Нуждавшийся одновременно и в книгах, и в деньгах, он обмирал над витринами, подолгу оглаживал глазами вожделенные тома, вновь появившуюся докторскую колбасу, сыр, невиданные прежде заморские деликатесы. Вздыхая, отходил, расталкивая таких же нищебродных зевак, торопился на улицу – в мокрую черноту, в безжалостную московскую осень. Под ногами чавкало, хлюпало; в «Трубе», обвивая щиколотки и шеи прохожих, плыл желтый неопрятный туман – не то смог, не то человеческие миазмы. Пушкинская площадь над головой грохотала глухо, словно далекая канонада, и Копотов, вжимая голову в плечи, прибавлял шаг – будто предчувствуя август двухтысячного, взрыв, прокатившийся по гулким переходным закоулкам, опережая многоголосый человеческий вой. Преступников не найдут, разумеется.
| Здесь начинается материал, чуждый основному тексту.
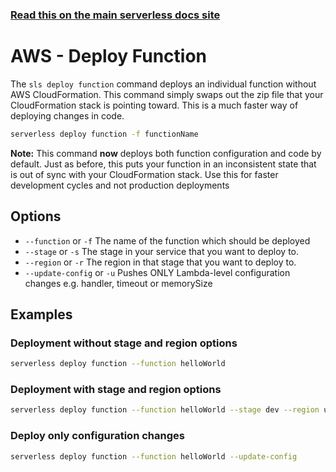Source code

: <!--
title: Serverless Framework Commands - AWS Lambda - Deploy Function
menuText: deploy function
menuOrder: 6
description: Deploy your AWS Lambda functions quickly without cloudformation
layout: Doc
-->

<!-- DOCS-SITE-LINK:START automatically generated  -->
### [Read this on the main serverless docs site](https://www.serverless.com/framework/docs/providers/aws/cli-reference/deploy-function)
<!-- DOCS-SITE-LINK:END -->

# AWS - Deploy Function

The `sls deploy function` command deploys an individual function without AWS CloudFormation.  This command simply swaps out the zip file that your CloudFormation stack is pointing toward.  This is a much faster way of deploying changes in code.

```bash
serverless deploy function -f functionName
```

**Note:** This command **now** deploys both function configuration and code by
default. Just as before, this puts your function in an inconsistent state that
is out of sync with your CloudFormation stack. Use this for faster development
cycles and not production deployments

## Options
- `--function` or `-f` The name of the function which should be deployed
- `--stage` or `-s` The stage in your service that you want to deploy to.
- `--region` or `-r` The region in that stage that you want to deploy to.
- `--update-config` or `-u` Pushes ONLY Lambda-level configuration changes e.g. handler, timeout or memorySize

## Examples

### Deployment without stage and region options

```bash
serverless deploy function --function helloWorld
```

### Deployment with stage and region options

```bash
serverless deploy function --function helloWorld --stage dev --region us-east-1
```

### Deploy only configuration changes

```bash
serverless deploy function --function helloWorld --update-config
```
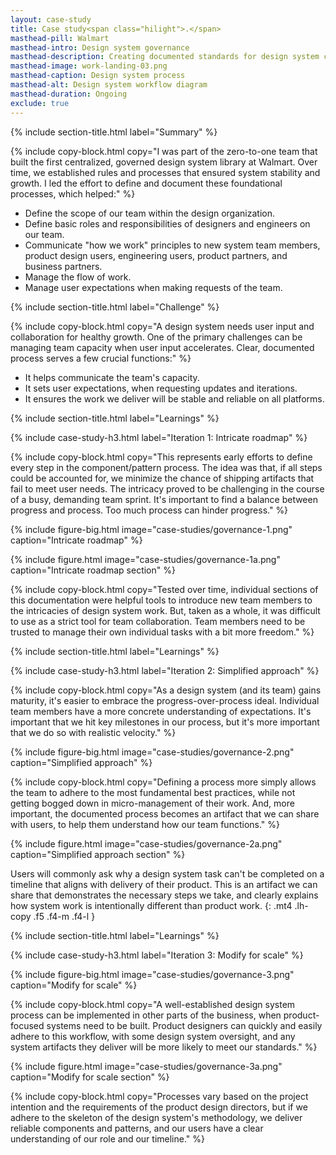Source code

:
 ```yaml
---
layout: case-study
title: Case study<span class="hilight">.</span>
masthead-pill: Walmart
masthead-intro: Design system governance
masthead-description: Creating documented standards for design system contribution, governance and iteration.
masthead-image: work-landing-03.png
masthead-caption: Design system process
masthead-alt: Design system workflow diagram
masthead-duration: Ongoing
exclude: true
---
```


{% include section-title.html label="Summary" %}

{% include copy-block.html copy="I was part of the zero-to-one team that built the first centralized, governed design system library at Walmart. Over time, we established rules and processes that ensured system stability and growth. I led the effort to define and document these foundational processes, which helped:" %}

- Define the scope of our team within the design organization.
- Define basic roles and responsibilities of designers and engineers on our team.
- Communicate "how we work" principles to new system team members, product design users, engineering users, product partners, and business partners.
- Manage the flow of work.
- Manage user expectations when making requests of the team. 

{% include section-title.html label="Challenge" %}

{% include copy-block.html copy="A design system needs user input and collaboration for healthy growth. One of the primary challenges can be managing team capacity when user input accelerates. Clear, documented process serves a few crucial functions:" %}

- It helps communicate the team's capacity.
- It sets user expectations, when requesting updates and iterations.
- It ensures the work we deliver will be stable and reliable on all platforms.

{% include section-title.html label="Learnings" %}

{% include case-study-h3.html label="Iteration 1: Intricate roadmap" %}

{% include copy-block.html copy="This represents early efforts to define every step in the component/pattern process. The idea was that, if all steps could be accounted for, we minimize the chance of shipping artifacts that fail to meet user needs. The intricacy proved to be challenging in the course of a busy, demanding team sprint. It's important to find a balance between progress and process. Too much process can hinder progress." %}

{% include figure-big.html image="case-studies/governance-1.png" caption="Intricate roadmap" %}

{% include figure.html image="case-studies/governance-1a.png" caption="Intricate roadmap section" %}

{% include copy-block.html copy="Tested over time, individual sections of this documentation were helpful tools to introduce new team members to the intricacies of design system work. But, taken as a whole, it was difficult to use as a strict tool for team collaboration. Team members need to be trusted to manage their own individual tasks with a bit more freedom." %}

{% include section-title.html label="Learnings" %}

{% include case-study-h3.html label="Iteration 2: Simplified approach" %}

{% include copy-block.html copy="As a design system (and its team) gains maturity, it's easier to embrace the progress-over-process ideal. Individual team members have a more concrete understanding of expectations. It's important that we hit key milestones in our process, but it's more important that we do so with realistic velocity." %}

{% include figure-big.html image="case-studies/governance-2.png" caption="Simplified approach" %}

{% include copy-block.html copy="Defining a process more simply allows the team to adhere to the most fundamental best practices, while not getting bogged down in micro-management of their work. And, more important, the documented process becomes an artifact that we can share with users, to help them understand how our team functions." %}

{% include figure.html image="case-studies/governance-2a.png" caption="Simplified approach section" %}

Users will commonly ask why a design system task can't be completed on a timeline that aligns with delivery of their product. This is an artifact we can share that demonstrates the necessary steps we take, and clearly explains how system work is intentionally different than product work.
{: .mt4 .lh-copy .f5 .f4-m .f4-l }

{% include section-title.html label="Learnings" %}

{% include case-study-h3.html label="Iteration 3: Modify for scale" %}

{% include figure-big.html image="case-studies/governance-3.png" caption="Modify for scale" %}

{% include copy-block.html copy="A well-established design system process can be implemented in other parts of the business, when product-focused systems need to be built. Product designers can quickly and easily adhere to this workflow, with some design system oversight, and any system artifacts they deliver will be more likely to meet our standards." %}

{% include figure.html image="case-studies/governance-3a.png" caption="Modify for scale section" %}

{% include copy-block.html copy="Processes vary based on the project intention and the requirements of the product design directors, but if we adhere to the skeleton of the design system's methodology, we deliver reliable components and patterns, and our users have a clear understanding of our role and our timeline." %}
Но сам он, к счастью, в двухтысячном будет уже далеко, далеко от Москвы. На другой планете.
Подземный переход вел его в персональный рай. Копотов поднимался по ступенькам и открывал огромную дверь фирменного магазина «Армения», всякий раз готовясь внутренне, но всякий же раз – ах! – обмирая от радости. Головокружительные мозаичные своды и острый огненный аромат бастурмы. Копотов вдыхал полной грудью (нюхать, как Ходжа Насреддин, – вот и всё, что он нынче мог), блаженно проваливаясь в детство: каникулы, ВДНХ, павильон «Армения», мама и папа еще не развелись, папа еще жив, небо еще безоблачно-голубое. Кто-то пихал его, продираясь к выставленному на прилавки турецкому барахлу (турецкие кожанки в армянском магазине – как прав был Гегель, как бы он, верно, по-гоголевски хохотал), и Копотов неохотно выныривал в новую Москву – к зачумленной ВДНХ, к своему неузнаваемому будущему.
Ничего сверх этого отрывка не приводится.